Patient Engagement
Making Healthy Habits Fun (05:59)

Where does making behavior change effortless overlap with making it fun? Charlene Wong, a pediatrician and health services researcher at Duke University, poses this question about healthy habits to Peter Ubel, a professor of business, public policy, and medicine at Duke, and Roy Rosin, Chief Innovation Officer for Penn Medicine.

“In some cases, the behavior that we want — and need — is effort, in and of itself,” says Rosin. “Making things effortless doesn’t work as well when you need people to move and exercise. That’s where making things more fun gets interesting.” He mentions Pokémon Go. Research indicates that players walked a tremendous amount to capture augmented reality creatures: 144 billion steps, according to Microsoft, or 2,000 additional steps a day, according to Duke. “That’s a great example of how fun gets you out of your chair to go do something,” he says.

Building on that example, Ubel describes patients of his who were veterans, who would go to public golf courses to play and ride around on carts with their buddies. “Stopping the cart 10 yards early and walking to the ball every other shot, that’s something they really enjoy — they’re not even thinking about exercise,” he says. “It’s not exercise; it’s just out having fun.”

Rosin describes a move and recover project his team worked on, inspired by one of their nurses. The nurse, whose nickname was “Turtledove,” would hide paper turtledoves in the artwork around the floor, challenging his patients to go find them. Rosin’s team asked what they could do to both create destinations and clear expectations in hospitals and to make it fun. They created game zones challenging patients to collect cards around their floor, and it worked — people walked more. “The number of people meeting their goals for being discharged more than doubled,” he says.

This reminds Wong, as a mother of young children, of hiding things to get her kids to do something. “You have to make it fun, especially when you’re talking about very young children,” she says. “They’re not going to do the ‘no pain, no gain thing.’”

Rosin adds that he has trouble resisting his wife’s baking. After learning about Paul Rozin’s salad bar study, he decided to try moving her baked goods. But moving them to a different room — even to the basement — didn’t work. “What’s interesting is, there are a bunch of foods I eat that I shouldn’t, and when they’re not in my house, my laziness factor beats out my lack of willpower,” he says. “I’m not going to leave my house to go to the store to get the thing.” Having a nicotine addiction will likely get you out of the house to buy more cigarettes, but for food, it’s much less likely.

“I would say, clear it out for the stuff that’s bad, but for the stuff that’s good, make it fun,” says Wong. She describes broccoli and cauliflower “trees” that she stands up for her kids, and only eating the “best” green beans. Wong also describes Duke’s childhood obesity treatment program. She used to sell the program’s benefits to her teens first — that a team helps them learn what to eat and how to exercise. But now, her first message is about how fun that program is: It takes place in parks with a bunch of their peers working on the same goals, and who speak the same language (i.e., Spanish). She tells parents, involved in shared decision-making, that the program is covered by insurance — they won’t have to pay for a gym membership.
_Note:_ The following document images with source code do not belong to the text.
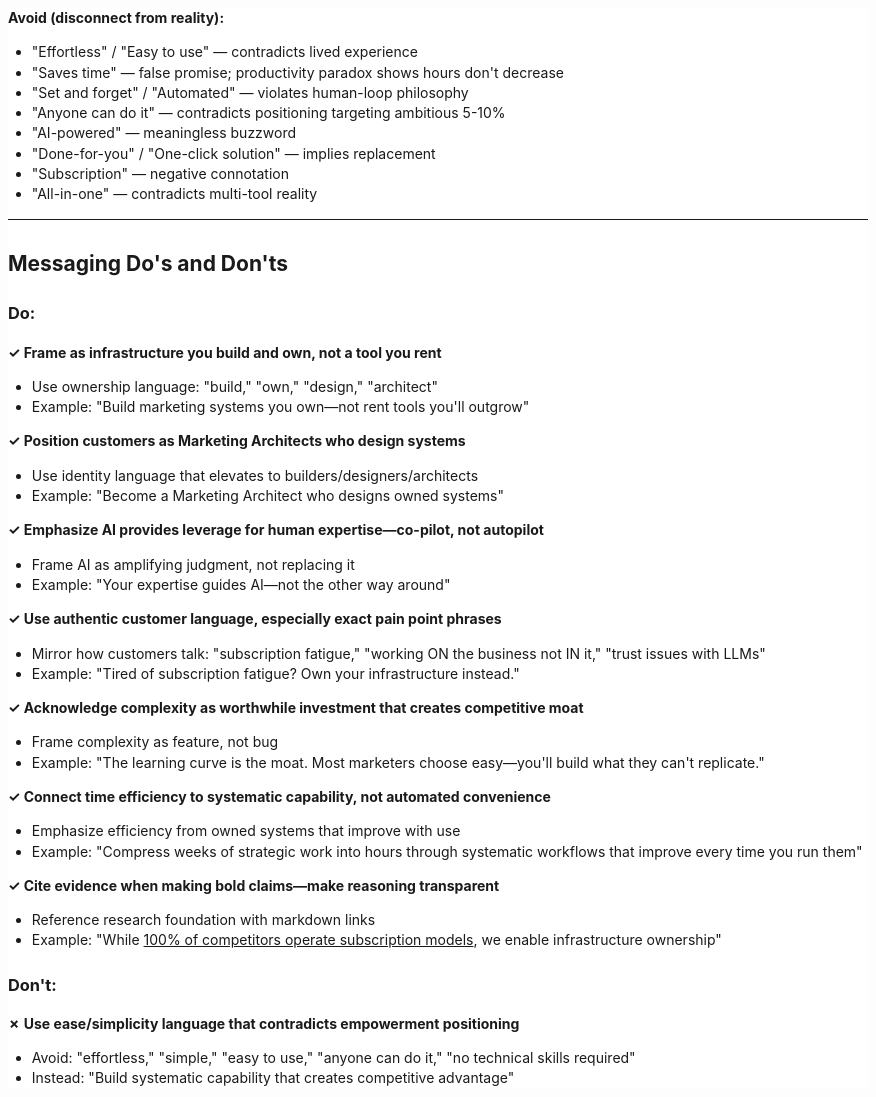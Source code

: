 **Avoid (disconnect from reality):**
- "Effortless" / "Easy to use" — contradicts lived experience
- "Saves time" — false promise; productivity paradox shows hours don't decrease
- "Set and forget" / "Automated" — violates human-loop philosophy
- "Anyone can do it" — contradicts positioning targeting ambitious 5-10%
- "AI-powered" — meaningless buzzword
- "Done-for-you" / "One-click solution" — implies replacement
- "Subscription" — negative connotation
- "All-in-one" — contradicts multi-tool reality

---

## Messaging Do's and Don'ts

### Do:

**✓ Frame as infrastructure you build and own, not a tool you rent**
- Use ownership language: "build," "own," "design," "architect"
- Example: "Build marketing systems you own—not rent tools you'll outgrow"

**✓ Position customers as Marketing Architects who design systems**
- Use identity language that elevates to builders/designers/architects
- Example: "Become a Marketing Architect who designs owned systems"

**✓ Emphasize AI provides leverage for human expertise—co-pilot, not autopilot**
- Frame AI as amplifying judgment, not replacing it
- Example: "Your expertise guides AI—not the other way around"

**✓ Use authentic customer language, especially exact pain point phrases**
- Mirror how customers talk: "subscription fatigue," "working ON the business not IN it," "trust issues with LLMs"
- Example: "Tired of subscription fatigue? Own your infrastructure instead."

**✓ Acknowledge complexity as worthwhile investment that creates competitive moat**
- Frame complexity as feature, not bug
- Example: "The learning curve is the moat. Most marketers choose easy—you'll build what they can't replicate."

**✓ Connect time efficiency to systematic capability, not automated convenience**
- Emphasize efficiency from owned systems that improve with use
- Example: "Compress weeks of strategic work into hours through systematic workflows that improve every time you run them"

**✓ Cite evidence when making bold claims—make reasoning transparent**
- Reference research foundation with markdown links
- Example: "While [100% of competitors operate subscription models](/research/category-landscape/RESEARCH.md), we enable infrastructure ownership"

### Don't:

**✗ Use ease/simplicity language that contradicts empowerment positioning**
- Avoid: "effortless," "simple," "easy to use," "anyone can do it," "no technical skills required"
- Instead: "Build systematic capability that creates competitive advantage"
Selling nutrition to teens can be trickier, however. It’s a social norm to consume sugary beverages, for example. When with friends, they might go to the store together afterschool and buy a drink like AriZona tea, which some teens think is healthier because it’s tea rather than soda. Wong has also heard that Sprite is better than Coke. “Even though providing information alone isn’t going to be adequate, in some populations, particularly when you’re talking about younger populations, they may not have heard these messages yet, so providing some of that information is also really still critical,” says Wong.

From the NEJM Catalyst event Patient Behavior Change: Building Blocks for Success, held at Duke University, April 4, 2018.